Emancipation came to Maryland through an underlying belief apparently held by most voters that it had to be done within the framework of the state constitution and the law, if it was to be done at all. When it finally came on November 1, 1864, the Emancipation provision was not contained within the operational body of the new constitution, but rather in the declaration of rights, Article 24, and it did not address the question of citizenship. The slaves were free, but their rights as free men and women were circumscribed by the lack of voting rights, the lack of the right to participate on a jury, and the failure to provide free and equal access to education. That would be a long and tortuous path, filled with legal obstacles. Fortunately, however, because Maryland provided a constitutional basis for freedom from slavery, coupled with an acceptance of the negro’s right to vote (even though Maryland refused to ratify the 15th Amendment until 1973), former slaves would have their own advocates, trained in the law, to lead the way to further legal and constitutional change, with one of their own ultimately being elevated to the Supreme Court of the United States.

To better understand what happened, how it happened, and why it happened, it is essential for at least every generation to be able to return to the surviving record, insisting that it is retained as quickly and efficiently in a permanently available, publicly accessible, virtual repository. It is a critical component of sustaining our democracy that we are able simply and easily to access the surviving records of the past to learn from from them and to improve upon what is learned.

For example, one of the best ways to attempt to comprehend, if not understand, the prevalent racism of 1864, is to actually read the newspapers of the day and the detailed record of the debates in the Constitutional Convention. Where are the on-line, indexed issues of the Baltimore Clipper, the Easton Gazette, and the Frederick Republican Citizen? Putting them online with a modicum of optical character recognition is neither difficult nor expensive, but it must be done in the context of a full understanding of not only what has survived, but what has not. Sadly much of the newspaper print world of the 19th and 20th century has not survived (or will not without optical character recognized imaging done very soon). Given the advent of the ‘Cloud’ and volunteers with sufficient desktop power to create the e-pub, the cost to the archives of production of the e-publication would be nominal, leaving the real cost, apart from imaging, to be the pennies per e-pub page charge for perpetuating them in a web-based server environment.

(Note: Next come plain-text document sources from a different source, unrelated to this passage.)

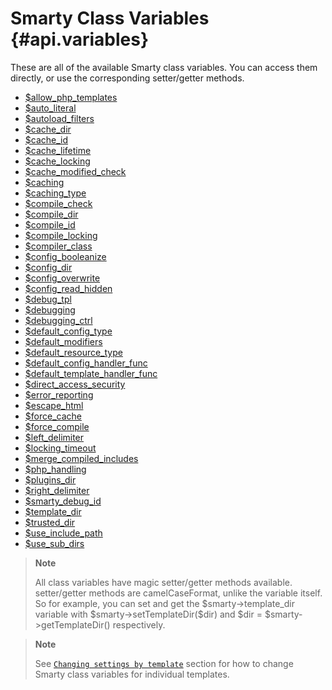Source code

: Smarty Class Variables {#api.variables}
======================

These are all of the available Smarty class variables. You can access
them directly, or use the corresponding setter/getter methods.

- [$allow_php_templates](api-variables/variable-allow-php-templates.md)
- [$auto_literal](api-variables/variable-auto-literal.md)
- [$autoload_filters](api-variables/variable-autoload-filters.md)
- [$cache_dir](api-variables/variable-cache-dir.md)
- [$cache_id](api-variables/variable-cache-id.md)
- [$cache_lifetime](api-variables/variable-cache-lifetime.md)
- [$cache_locking](api-variables/variable-cache-locking.md)
- [$cache_modified_check](api-variables/variable-cache-modified-check.md)
- [$caching](api-variables/variable-caching.md)
- [$caching_type](api-variables/variable-caching-type.md)
- [$compile_check](api-variables/variable-compile-check.md)
- [$compile_dir](api-variables/variable-compile-dir.md)
- [$compile_id](api-variables/variable-compile-id.md)
- [$compile_locking](api-variables/variable-compile-locking.md)
- [$compiler_class](api-variables/variable-compiler-class.md)
- [$config_booleanize](api-variables/variable-config-booleanize.md)
- [$config_dir](api-variables/variable-config-dir.md)
- [$config_overwrite](api-variables/variable-config-overwrite.md)
- [$config_read_hidden](api-variables/variable-config-read-hidden.md)
- [$debug_tpl](api-variables/variable-debug-template.md)
- [$debugging](api-variables/variable-debugging.md)
- [$debugging_ctrl](api-variables/variable-debugging-ctrl.md)
- [$default_config_type](api-variables/variable-default-config-type.md)
- [$default_modifiers](api-variables/variable-default-modifiers.md)
- [$default_resource_type](api-variables/variable-default-resource-type.md)
- [$default_config_handler_func](api-variables/variable-default-config-handler-func.md)
- [$default_template_handler_func](api-variables/variable-default-template-handler-func.md)
- [$direct_access_security](api-variables/variable-direct-access-security.md)
- [$error_reporting](api-variables/variable-error-reporting.md)
- [$escape_html](api-variables/variable-escape-html.md)
- [$force_cache](api-variables/variable-force-cache.md)
- [$force_compile](api-variables/variable-force-compile.md)
- [$left_delimiter](api-variables/variable-left-delimiter.md)
- [$locking_timeout](api-variables/variable-locking-timeout.md)
- [$merge_compiled_includes](api-variables/variable-merge-compiled-includes.md)
- [$php_handling](api-variables/variable-php-handling.md)
- [$plugins_dir](api-variables/variable-plugins-dir.md)
- [$right_delimiter](api-variables/variable-right-delimiter.md)
- [$smarty_debug_id](api-variables/variable-smarty-debug-id.md)
- [$template_dir](api-variables/variable-template-dir.md)
- [$trusted_dir](api-variables/variable-trusted-dir.md)
- [$use_include_path](api-variables/variable-use-include-path.md)
- [$use_sub_dirs](api-variables/variable-use-sub-dirs.md)

> **Note**
>
> All class variables have magic setter/getter methods available.
> setter/getter methods are camelCaseFormat, unlike the variable itself.
> So for example, you can set and get the \$smarty-\>template\_dir
> variable with \$smarty-\>setTemplateDir(\$dir) and \$dir =
> \$smarty-\>getTemplateDir() respectively.

> **Note**
>
> See
> [`Changing settings by template`](advanced-features/advanced-features-template-settings.md)
> section for how to change Smarty class variables for individual
> templates.
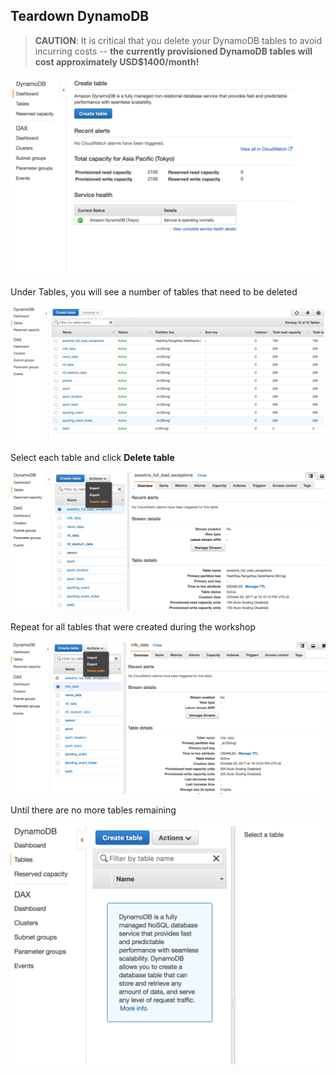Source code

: ## Teardown DynamoDB

> **CAUTION**: It is critical that you delete your DynamoDB tables to avoid incurring costs -- **the currently provisioned DynamoDB tables will cost approximately USD$1400/month!**

![Teardown DynamoDB: DynamoDB Console](images/teardown/dynamodb/1.png)

Under Tables, you will see a number of tables that need to be deleted

![Teardown DynamoDB: DynamoDB Console](images/teardown/dynamodb/2.png)

Select each table and click **Delete table**

![Teardown DynamoDB: DynamoDB Console](images/teardown/dynamodb/3.png)

Repeat for all tables that were created during the workshop

![Teardown DynamoDB: DynamoDB Console](images/teardown/dynamodb/4.png)

Until there are no more tables remaining

![Teardown DynamoDB: DynamoDB Console](images/teardown/dynamodb/5.png)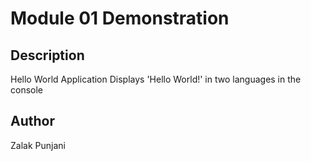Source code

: # Module 01 Demonstration
## Description
Hello World Application
Displays 'Hello World!' in two languages in the  console 

## Author
Zalak Punjani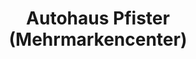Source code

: ---
title: "Autohaus Pfister (Mehrmarkencenter)"
url: /schwebheim/autohaus-pfister-mehrmarkencenter/
shop: Autohaus
---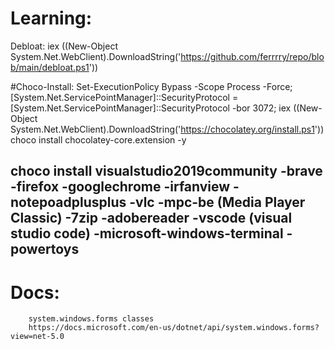 # Learning:

Debloat: iex ((New-Object System.Net.WebClient).DownloadString('https://github.com/ferrrry/repo/blob/main/debloat.ps1'))


#Choco-Install:
Set-ExecutionPolicy Bypass -Scope Process -Force; [System.Net.ServicePointManager]::SecurityProtocol = [System.Net.ServicePointManager]::SecurityProtocol -bor 3072; iex ((New-Object System.Net.WebClient).DownloadString('https://chocolatey.org/install.ps1'))
choco install chocolatey-core.extension -y

choco install visualstudio2019community
-brave
-firefox
-googlechrome
-irfanview
-notepoadplusplus
-vlc
-mpc-be (Media Player Classic)
-7zip
-adobereader
-vscode (visual studio code)
-microsoft-windows-terminal
-powertoys
-



# Docs:
        system.windows.forms classes
        https://docs.microsoft.com/en-us/dotnet/api/system.windows.forms?view=net-5.0


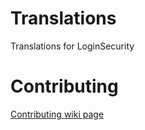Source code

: # Translations
Translations for LoginSecurity

# Contributing
[Contributing wiki page](https://github.com/lenis0012/Translations/wiki)
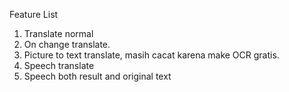 Feature List
1. Translate normal
2. On change translate.
3. Picture to text translate, masih cacat karena make OCR gratis.
4. Speech translate
5. Speech both result and original text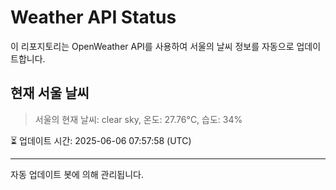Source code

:
# Weather API Status

이 리포지토리는 OpenWeather API를 사용하여 서울의 날씨 정보를 자동으로 업데이트합니다.

## 현재 서울 날씨
> 서울의 현재 날씨: clear sky, 온도: 27.76°C, 습도: 34%

⏳ 업데이트 시간: 2025-06-06 07:57:58 (UTC)

---
자동 업데이트 봇에 의해 관리됩니다.
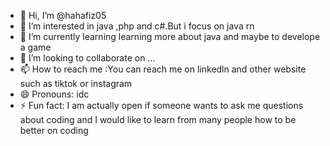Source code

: - 👋 Hi, I’m @hahafiz05
- 👀 I’m interested in java ,php and c#.But i focus on java rn
- 🌱 I’m currently learning learning more about java and maybe to develope a game
- 💞️ I’m looking to collaborate on ...
- 📫 How to reach me :You can reach me on linkedln and other website such as tiktok or instagram
- 😄 Pronouns: idc
- ⚡ Fun fact: I am actually open if someone wants to ask me questions about coding and I would like to learn from many people how to be better on coding

<!---
hahafiz05/hahafiz05 is a ✨ special ✨ repository because its `README.md` (this file) appears on your GitHub profile.
You can click the Preview link to take a look at your changes.
--->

The cost of the initial imaging cannot, of course be overlooked, but with the low cost of flatbed scanners and economies of scale, the cost of scanning original pages can be reduced significantly, especially if willing and able volunteers are enlisted to do the work.

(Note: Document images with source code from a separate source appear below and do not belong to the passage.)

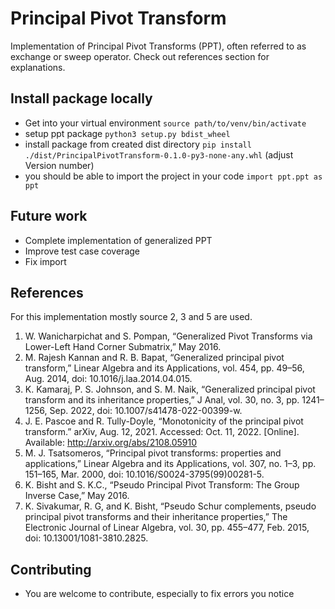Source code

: # Principal Pivot Transform
Implementation of Principal Pivot Transforms (PPT), often referred to as exchange or sweep operator.
Check out references section for explanations.

## Install package locally
- Get into your virtual environment
`source path/to/venv/bin/activate`
- setup ppt package
`python3 setup.py bdist_wheel`
- install package from created dist directory
`pip install ./dist/PrincipalPivotTransform-0.1.0-py3-none-any.whl` (adjust Version number)
- you should be able to import the project in your code
`import ppt.ppt as ppt`

## Future work
- Complete implementation of generalized PPT
- Improve test case coverage
- Fix import


## References
For this implementation mostly source 2, 3 and 5 are used.

1. W. Wanicharpichat and S. Pompan, “Generalized Pivot Transforms via Lower-Left Hand Corner Submatrix,” May 2016.
2. M. Rajesh Kannan and R. B. Bapat, “Generalized principal pivot transform,” Linear Algebra and its Applications, vol. 454, pp. 49–56, Aug. 2014, doi: 10.1016/j.laa.2014.04.015.
3. K. Kamaraj, P. S. Johnson, and S. M. Naik, “Generalized principal pivot transform and its inheritance properties,” J Anal, vol. 30, no. 3, pp. 1241–1256, Sep. 2022, doi: 10.1007/s41478-022-00399-w.
4. J. E. Pascoe and R. Tully-Doyle, “Monotonicity of the principal pivot transform.” arXiv, Aug. 12, 2021. Accessed: Oct. 11, 2022. [Online]. Available: http://arxiv.org/abs/2108.05910
5. M. J. Tsatsomeros, “Principal pivot transforms: properties and applications,” Linear Algebra and its Applications, vol. 307, no. 1–3, pp. 151–165, Mar. 2000, doi: 10.1016/S0024-3795(99)00281-5.
6. K. Bisht and S. K.C., “Pseudo Principal Pivot Transform: The Group Inverse Case,” May 2016.
7. K. Sivakumar, R. G, and K. Bisht, “Pseudo Schur complements, pseudo principal pivot transforms and their inheritance properties,” The Electronic Journal of Linear Algebra, vol. 30, pp. 455–477, Feb. 2015, doi: 10.13001/1081-3810.2825.


## Contributing
- You are welcome to contribute, especially to fix errors you notice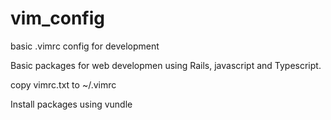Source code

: # vim_config
basic .vimrc config for development


Basic packages for web developmen using Rails, javascript and Typescript.


copy vimrc.txt to ~/.vimrc

Install packages using vundle
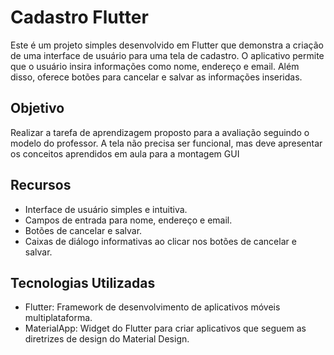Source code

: # Cadastro Flutter

Este é um projeto simples desenvolvido em Flutter que demonstra a criação de uma interface de usuário para uma tela de cadastro. 
O aplicativo permite que o usuário insira informações como nome, endereço e email. 
Além disso, oferece botões para cancelar e salvar as informações inseridas.

## Objetivo
Realizar a tarefa de aprendizagem proposto para a avaliação seguindo o modelo do professor. A tela não precisa ser funcional, 
mas deve apresentar os conceitos aprendidos em aula para a montagem GUI

## Recursos

- Interface de usuário simples e intuitiva.
- Campos de entrada para nome, endereço e email.
- Botões de cancelar e salvar.
- Caixas de diálogo informativas ao clicar nos botões de cancelar e salvar.

## Tecnologias Utilizadas

- Flutter: Framework de desenvolvimento de aplicativos móveis multiplataforma.
- MaterialApp: Widget do Flutter para criar aplicativos que seguem as diretrizes de design do Material Design.
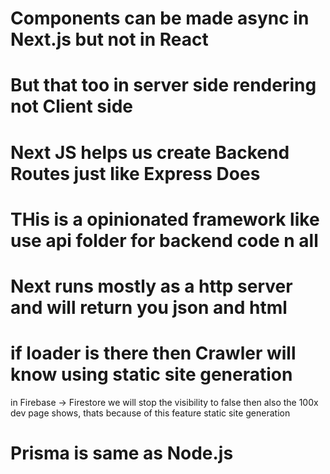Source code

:# Components can be made async in Next.js but not in React
# But that too in server side rendering not Client side 

# Next JS helps us create Backend Routes just like Express Does

# THis is a opinionated framework like use api folder for backend code n all


# Next runs mostly as a http server and will return you json and html


# if loader is there then Crawler will know using static site generation 
in Firebase  -> Firestore we will stop the visibility to false then also the 100x dev page shows, thats because of this feature static site generation
# Prisma is same as Node.js
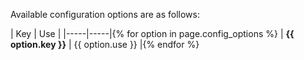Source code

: Available configuration options are as follows:

| Key | Use |
|-----|-----|{% for option in page.config_options %}
| **{{ option.key }}** | {{ option.use }} |{% endfor %}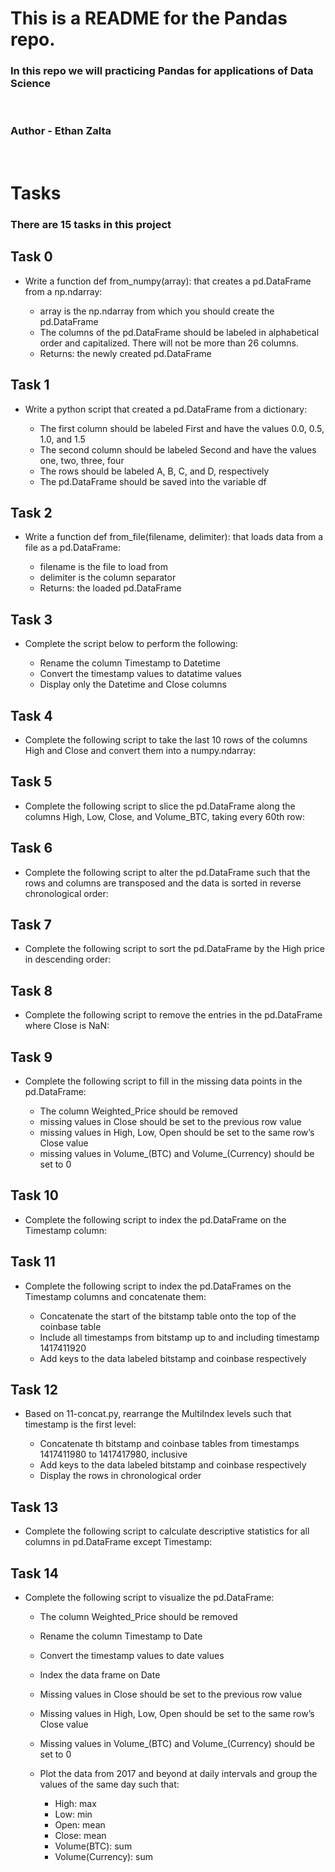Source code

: # This is a README for the Pandas repo.

### In this repo we will practicing Pandas for applications of Data Science
<br>

### Author - Ethan Zalta
<br>


# Tasks
### There are 15 tasks in this project

## Task 0
* Write a function def from_numpy(array): that creates a pd.DataFrame from a np.ndarray:

    * array is the np.ndarray from which you should create the pd.DataFrame
    * The columns of the pd.DataFrame should be labeled in alphabetical order and capitalized. There will not be more than 26 columns.
    * Returns: the newly created pd.DataFrame

## Task 1
* Write a python script that created a pd.DataFrame from a dictionary:

    * The first column should be labeled First and have the values 0.0, 0.5, 1.0, and 1.5
    * The second column should be labeled Second and have the values one, two, three, four
    * The rows should be labeled A, B, C, and D, respectively
    * The pd.DataFrame should be saved into the variable df

## Task 2
* Write a function def from_file(filename, delimiter): that loads data from a file as a pd.DataFrame:

    * filename is the file to load from
    * delimiter is the column separator
    * Returns: the loaded pd.DataFrame

## Task 3
* Complete the script below to perform the following:

    * Rename the column Timestamp to Datetime
    * Convert the timestamp values to datatime values
    * Display only the Datetime and Close columns

## Task 4
* Complete the following script to take the last 10 rows of the columns High and Close and convert them into a numpy.ndarray:

## Task 5
* Complete the following script to slice the pd.DataFrame along the columns High, Low, Close, and Volume_BTC, taking every 60th row:

## Task 6
* Complete the following script to alter the pd.DataFrame such that the rows and columns are transposed and the data is sorted in reverse chronological order:


## Task 7
* Complete the following script to sort the pd.DataFrame by the High price in descending order:


## Task 8
* Complete the following script to remove the entries in the pd.DataFrame where Close is NaN:


## Task 9
* Complete the following script to fill in the missing data points in the pd.DataFrame:

    * The column Weighted_Price should be removed
    * missing values in Close should be set to the previous row value
    * missing values in High, Low, Open should be set to the same row’s Close value
    * missing values in Volume_(BTC) and Volume_(Currency) should be set to 0


## Task 10
* Complete the following script to index the pd.DataFrame on the Timestamp column:


## Task 11
* Complete the following script to index the pd.DataFrames on the Timestamp columns and concatenate them:

    * Concatenate the start of the bitstamp table onto the top of the coinbase table
    * Include all timestamps from bitstamp up to and including timestamp 1417411920
    * Add keys to the data labeled bitstamp and coinbase respectively


## Task 12
* Based on 11-concat.py, rearrange the MultiIndex levels such that timestamp is the first level:

    * Concatenate th bitstamp and coinbase tables from timestamps 1417411980 to 1417417980, inclusive
    * Add keys to the data labeled bitstamp and coinbase respectively
    * Display the rows in chronological order


## Task 13
* Complete the following script to calculate descriptive statistics for all columns in pd.DataFrame except Timestamp:


## Task 14
* Complete the following script to visualize the pd.DataFrame:

    * The column Weighted_Price should be removed
    * Rename the column Timestamp to Date
    * Convert the timestamp values to date values
    * Index the data frame on Date
    * Missing values in Close should be set to the previous row value
    * Missing values in High, Low, Open should be set to the same row’s Close value
    * Missing values in Volume_(BTC) and Volume_(Currency) should be set to 0
    * Plot the data from 2017 and beyond at daily intervals and group the values of the same day such that:

        * High: max
        * Low: min
        * Open: mean
        * Close: mean
        * Volume(BTC): sum
        * Volume(Currency): sum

Caution, of course, needs to be exercised in evaluating what is found in the newspapers, just as reliance on the surviving correspondence and legal briefs of identified actors, must be carefully evaluated. The repositories of the archival material must help evaluate and explain the evidence they make available, as well as looking beyond their own holdings to source material elsewhere.

For example, if the Maryland State Archives does, as I hope it will, and places optical character recognized copies of all of the surviving issues of the Baltimore Clipper on line from its collection of originals, as well as of the Frederick Republican from its microfilm collection, it also needs to explain that missing issues may be held elsewhere while at the same time incorporating the scholarly cautions of historians like Charles Wagandt into its guide to Maryland newspapers. As Charles Wagandt points out:

Newspapers too slipped into the ring of patronage seeking [during the Civil War]. The Baltimore Clipper offered to sell Montgomery Blair a two year control of its political sentiment. Five thousand dollars plus government advertising and printing for Maryland was the requested fee along with the salary of the editor and any assistant.[9]

Other forms of evidence than the written word need to be brought into the re-examination of the historical narrative from oral histories, to photographs to artifacts of every kind. Perhaps nothing is more important than a good genealogy of family and associations. The recent study of just one family divided by the war yet united on so many different levels makes that abundantly clear in an enjoyable narrative form,[10] while understanding William Schley’s family obligations brought by his marriage into the slaveholding Ringgolds helps inform the assessment of his role in the anti-constitution camp.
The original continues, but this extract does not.